You know the saying, "waiting with baited breath?" OK, except for the spelling of "baited"... Here's the thing - who knows the word "bated"? Why would anyone say, "waiting with bated breath"?
"Bated" isn't a word, but if the correct word is "baited", then what would breath be baited with? Chum? One poet (?) had a little fun with the idea of "baited breath". Geoffrey Taylor, in his little poem Cruel, Clever Cat, 1933, used the confusion over the word to good comic effect:
Sally, having swallowed cheese
Directs down holes the scented breeze
Enticing thus with baited breath
Nice mice to an untimely death.
Anyway, my point, such as it is, is that we are waiting with bated breath to see what the BOT has done with the deacons task force. [Bated is short for "abated", which means suppressed by some physical or emotional sensation. Thank Shakespeare for the phrase.]
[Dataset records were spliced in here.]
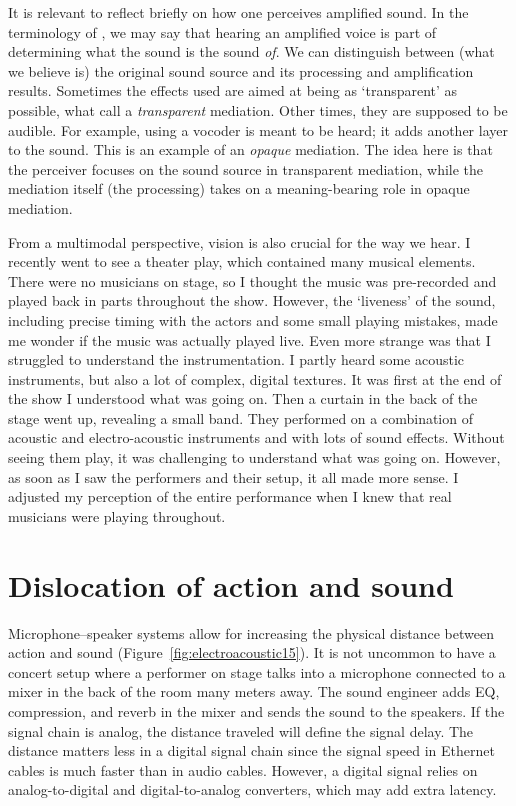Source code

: It is relevant to reflect briefly on how one perceives amplified sound. In the terminology of \citet{clarke_ways_2005}, we may say that hearing an amplified voice is part of determining what the sound is the sound \emph{of}. We can distinguish between (what we believe is) the original sound source and its processing and amplification results. Sometimes the effects used are aimed at being as `transparent' as possible, what \citet{brovig-hanssen_listening_2018} call a \emph{transparent} mediation. Other times, they are supposed to be audible. For example, using a vocoder is meant to be heard; it adds another layer to the sound. This is an example of an \emph{opaque} mediation. The idea here is that the perceiver focuses on the sound source in transparent mediation, while the mediation itself (the processing) takes on a meaning-bearing role in opaque mediation.

From a multimodal perspective, vision is also crucial for the way we hear. I recently went to see a theater play, which contained many musical elements. There were no musicians on stage, so I thought the music was pre-recorded and played back in parts throughout the show. However, the `liveness' of the sound, including precise timing with the actors and some small playing mistakes, made me wonder if the music was actually played live. Even more strange was that I struggled to understand the instrumentation. I partly heard some acoustic instruments, but also a lot of complex, digital textures. It was first at the end of the show I understood what was going on. Then a curtain in the back of the stage went up, revealing a small band. They performed on a combination of acoustic and electro-acoustic instruments and with lots of sound effects. Without seeing them play, it was challenging to understand what was going on. However, as soon as I saw the performers and their setup, it all made more sense. I adjusted my perception of the entire performance when I knew that real musicians were playing throughout.


\section{Dislocation of action and sound}

Microphone--speaker systems allow for increasing the physical distance between action and sound (Figure~\ref{fig:electroacoustic15}). It is not uncommon to have a concert setup where a performer on stage talks into a microphone connected to a mixer in the back of the room many meters away. The sound engineer adds EQ, compression, and reverb in the mixer and sends the sound to the speakers. If the signal chain is analog, the distance traveled will define the signal delay. The distance matters less in a digital signal chain since the signal speed in Ethernet cables is much faster than in audio cables. However, a digital signal relies on analog-to-digital and digital-to-analog converters, which may add extra latency.

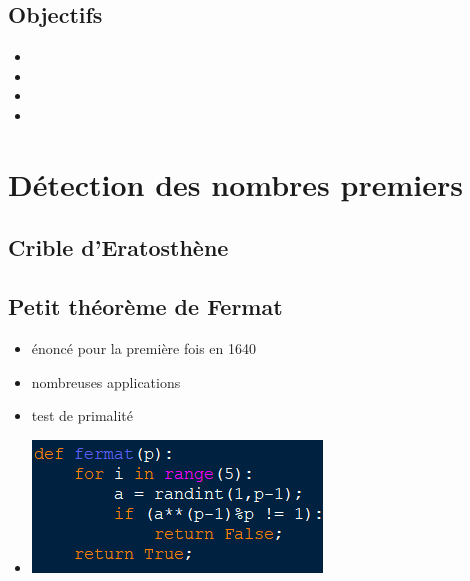 \documentclass{beamer}
\begin{document}
\subsection{Objectifs}
\begin{frame}
\begin{itemize}
\item 
\item 
\item 
\item 
\end{itemize}
\end{frame}

\section{Détection des nombres premiers}
\subsection{Crible d'Eratosthène}
\begin{frame}

\end{frame}

\subsection{Petit théorème de Fermat}

\begin{frame}
\begin{itemize}
\item énoncé pour la première fois en 1640
\item nombreuses applications
\end{itemize}
\end{frame}

\begin{frame}
\begin{itemize}
\item[] test de primalité
\item[] \includegraphics[scale=1]{images/fermat_code.png}
\end{itemize}
\end{frame}
\end{document}

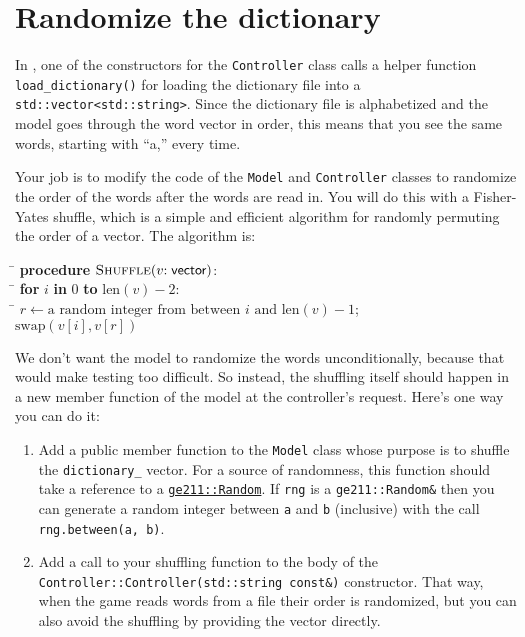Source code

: \documentclass{tufte-handout}
\begin{document}
\section{Randomize the dictionary}

In , one of the constructors for the
\verb^Controller^ class calls a helper function \verb!load_dictionary()!
for loading the dictionary file into a \verb!std::vector<std::string>!.
Since the dictionary file is alphabetized and the model goes through the
word vector in order, this means that you see the same words, starting
with ``a,'' every time.

Your job is to modify the code of the \verb^Model^ and \verb^Controller^
classes to randomize the order of the words after the words are read in.
You will do this with a Fisher-Yates shuffle, which is a simple and
efficient algorithm for randomly permuting the order of a vector. The
algorithm is:

{
\sffamily
\begin{tabbing}
\qquad\=\+
  \textbf{procedure} $\textsc{Shuffle}(v{:}\;\textsf{vector})$: \\
\qquad\=\+
  \textbf{for} $i$ \textbf{in} $0$
        \textbf{to} $\mathrm{len}(v) - 2$: \\
\qquad\=\+
  $r \gets \textrm{a random integer from between $i$ and $\mathrm{len}(v) - 1$}$; \\
  $\mathrm{swap}(v[i], v[r])$
\end{tabbing}
}

We don't want the model to randomize the words unconditionally, because
that would make testing too difficult. So instead, the shuffling itself
should happen in a new member function of the model at the controller's
request. Here's one way you can do it:

\begin{enumerate}

  \item Add a public member function to the \verb^Model^ class whose
    purpose is to shuffle the \verb^dictionary_^ vector. For a source of
    randomness, this function should take a reference to a
    \href{https://tov.github.io/ge211/classge211_1_1_random.html}
    {\texttt{ge211::Random}}. If \verb^rng^ is a \verb^ge211::Random&^
    then you can generate a random integer between \verb^a^ and \verb^b^
    (inclusive) with the call \verb^rng.between(a, b)^.

  \item Add a call to your shuffling function to the body of the
    \texttt{Controller::\-Controller(std::string const\&)} constructor.
    That way, when the game reads words from a file their order is
    randomized, but you can also avoid the shuffling by providing the
    vector directly.

\end{enumerate}
\end{document}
Are you eager to know the reporting deadline? Are you even more eager to know who is on the task force? I am! Did the BOT amplify the instructions to the task force in any way? We'll see.
Here's my real point - we don't need to wait; we can get to work. Deacons can do their work in ways that will help the task force to rethink the office! Deacons can discover new ways to fill their role. They can experiment with new ways to work. They can open up new ways to imagine what deacons do in the new millenium! And then we can tell our stories - to the task force!
Well, we'll find out about the BOT's decision soon enough. We'll hear the report of the task force soon enough. Meanwhile, we can all help think and pray and explore - and model new exciting dimensions of being a deacon that we'll discover as we engage with our congregations and our communities. Let's see if the task force can catch up with the deacons!